## Problem description
Wherever a line in the data below holds "request", copy that line.

## Saved entries
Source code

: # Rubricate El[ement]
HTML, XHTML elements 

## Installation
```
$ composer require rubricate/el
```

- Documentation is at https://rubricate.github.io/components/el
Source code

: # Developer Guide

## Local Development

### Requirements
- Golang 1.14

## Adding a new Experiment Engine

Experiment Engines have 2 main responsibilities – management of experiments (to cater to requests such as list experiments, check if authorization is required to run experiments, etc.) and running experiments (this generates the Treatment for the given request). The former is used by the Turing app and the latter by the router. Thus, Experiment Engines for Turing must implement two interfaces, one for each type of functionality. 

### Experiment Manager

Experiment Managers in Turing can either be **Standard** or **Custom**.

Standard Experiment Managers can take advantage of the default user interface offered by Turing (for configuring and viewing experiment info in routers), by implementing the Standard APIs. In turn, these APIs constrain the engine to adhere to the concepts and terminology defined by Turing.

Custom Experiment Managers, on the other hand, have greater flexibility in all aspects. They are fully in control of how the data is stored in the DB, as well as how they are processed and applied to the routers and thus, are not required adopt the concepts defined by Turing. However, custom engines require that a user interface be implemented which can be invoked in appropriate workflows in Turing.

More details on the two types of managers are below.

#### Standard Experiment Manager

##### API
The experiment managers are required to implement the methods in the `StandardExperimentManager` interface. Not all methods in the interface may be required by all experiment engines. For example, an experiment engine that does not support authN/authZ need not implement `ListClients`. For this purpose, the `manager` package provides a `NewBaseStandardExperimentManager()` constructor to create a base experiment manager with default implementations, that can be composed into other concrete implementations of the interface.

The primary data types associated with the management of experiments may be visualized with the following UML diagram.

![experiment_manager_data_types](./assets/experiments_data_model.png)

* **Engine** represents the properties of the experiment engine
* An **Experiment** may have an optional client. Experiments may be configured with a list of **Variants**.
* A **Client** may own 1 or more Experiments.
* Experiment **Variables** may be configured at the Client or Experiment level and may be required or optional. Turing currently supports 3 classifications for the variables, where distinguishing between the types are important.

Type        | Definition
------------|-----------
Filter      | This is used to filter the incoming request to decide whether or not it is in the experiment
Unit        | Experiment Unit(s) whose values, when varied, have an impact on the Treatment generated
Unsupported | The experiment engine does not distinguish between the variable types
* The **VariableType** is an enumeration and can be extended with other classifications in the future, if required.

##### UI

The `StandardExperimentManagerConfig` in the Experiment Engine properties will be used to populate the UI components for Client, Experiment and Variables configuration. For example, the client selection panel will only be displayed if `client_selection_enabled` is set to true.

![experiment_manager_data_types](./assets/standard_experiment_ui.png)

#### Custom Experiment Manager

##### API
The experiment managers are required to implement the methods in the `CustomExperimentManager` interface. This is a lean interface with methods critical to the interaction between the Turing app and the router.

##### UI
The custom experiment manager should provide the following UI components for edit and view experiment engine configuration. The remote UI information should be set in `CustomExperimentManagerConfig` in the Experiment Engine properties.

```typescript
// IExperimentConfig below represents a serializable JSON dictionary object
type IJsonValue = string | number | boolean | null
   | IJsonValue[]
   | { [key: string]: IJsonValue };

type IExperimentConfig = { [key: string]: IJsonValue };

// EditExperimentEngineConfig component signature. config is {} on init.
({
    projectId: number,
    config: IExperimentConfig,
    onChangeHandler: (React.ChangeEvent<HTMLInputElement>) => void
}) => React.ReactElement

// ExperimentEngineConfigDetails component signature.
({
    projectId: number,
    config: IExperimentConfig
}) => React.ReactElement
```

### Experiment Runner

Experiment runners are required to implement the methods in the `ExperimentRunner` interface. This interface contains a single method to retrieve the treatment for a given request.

## Exercise solution
Experiment Engines have 2 main responsibilities – management of experiments (to cater to requests such as list experiments, check if authorization is required to run experiments, etc.) and running experiments (this generates the Treatment for the given request). The former is used by the Turing app and the latter by the router. Thus, Experiment Engines for Turing must implement two interfaces, one for each type of functionality. 
Filter      | This is used to filter the incoming request to decide whether or not it is in the experiment
Experiment runners are required to implement the methods in the `ExperimentRunner` interface. This interface contains a single method to retrieve the treatment for a given request.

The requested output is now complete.